__Directions for this task__.
Your task is to give the number of lines in the listing that include "Fallbacks", and nothing else.

(Entries shown Opens)

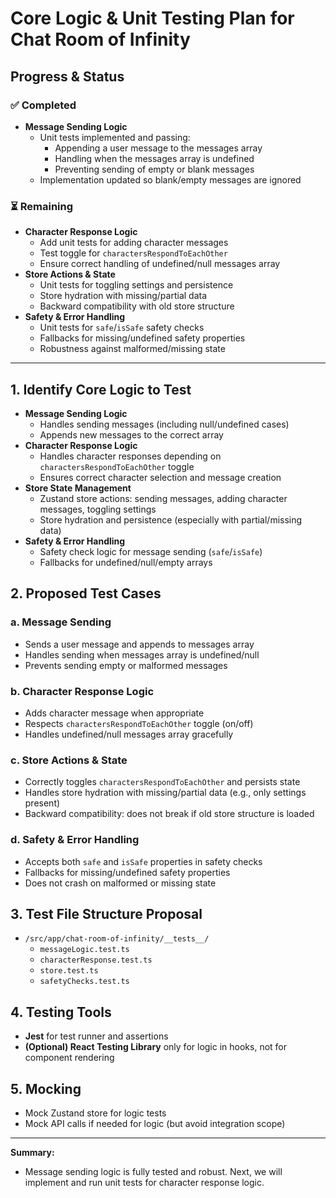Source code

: # Core Logic & Unit Testing Plan for Chat Room of Infinity

## Progress & Status

### ✅ Completed
- **Message Sending Logic**
  - Unit tests implemented and passing:
    - Appending a user message to the messages array
    - Handling when the messages array is undefined
    - Preventing sending of empty or blank messages
  - Implementation updated so blank/empty messages are ignored

### ⏳ Remaining
- **Character Response Logic**
  - Add unit tests for adding character messages
  - Test toggle for `charactersRespondToEachOther`
  - Ensure correct handling of undefined/null messages array
- **Store Actions & State**
  - Unit tests for toggling settings and persistence
  - Store hydration with missing/partial data
  - Backward compatibility with old store structure
- **Safety & Error Handling**
  - Unit tests for `safe`/`isSafe` safety checks
  - Fallbacks for missing/undefined safety properties
  - Robustness against malformed/missing state

---

## 1. Identify Core Logic to Test
- **Message Sending Logic**
  - Handles sending messages (including null/undefined cases)
  - Appends new messages to the correct array
- **Character Response Logic**
  - Handles character responses depending on `charactersRespondToEachOther` toggle
  - Ensures correct character selection and message creation
- **Store State Management**
  - Zustand store actions: sending messages, adding character messages, toggling settings
  - Store hydration and persistence (especially with partial/missing data)
- **Safety & Error Handling**
  - Safety check logic for message sending (`safe`/`isSafe`)
  - Fallbacks for undefined/null/empty arrays

## 2. Proposed Test Cases

### a. Message Sending
- Sends a user message and appends to messages array
- Handles sending when messages array is undefined/null
- Prevents sending empty or malformed messages

### b. Character Response Logic
- Adds character message when appropriate
- Respects `charactersRespondToEachOther` toggle (on/off)
- Handles undefined/null messages array gracefully

### c. Store Actions & State
- Correctly toggles `charactersRespondToEachOther` and persists state
- Handles store hydration with missing/partial data (e.g., only settings present)
- Backward compatibility: does not break if old store structure is loaded

### d. Safety & Error Handling
- Accepts both `safe` and `isSafe` properties in safety checks
- Fallbacks for missing/undefined safety properties
- Does not crash on malformed or missing state

## 3. Test File Structure Proposal
- `/src/app/chat-room-of-infinity/__tests__/`
  - `messageLogic.test.ts`
  - `characterResponse.test.ts`
  - `store.test.ts`
  - `safetyChecks.test.ts`

## 4. Testing Tools
- **Jest** for test runner and assertions
- **(Optional) React Testing Library** only for logic in hooks, not for component rendering

## 5. Mocking
- Mock Zustand store for logic tests
- Mock API calls if needed for logic (but avoid integration scope)

---

**Summary:**
- Message sending logic is fully tested and robust. Next, we will implement and run unit tests for character response logic.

(Entries shown Closes)

__Answer section__.
3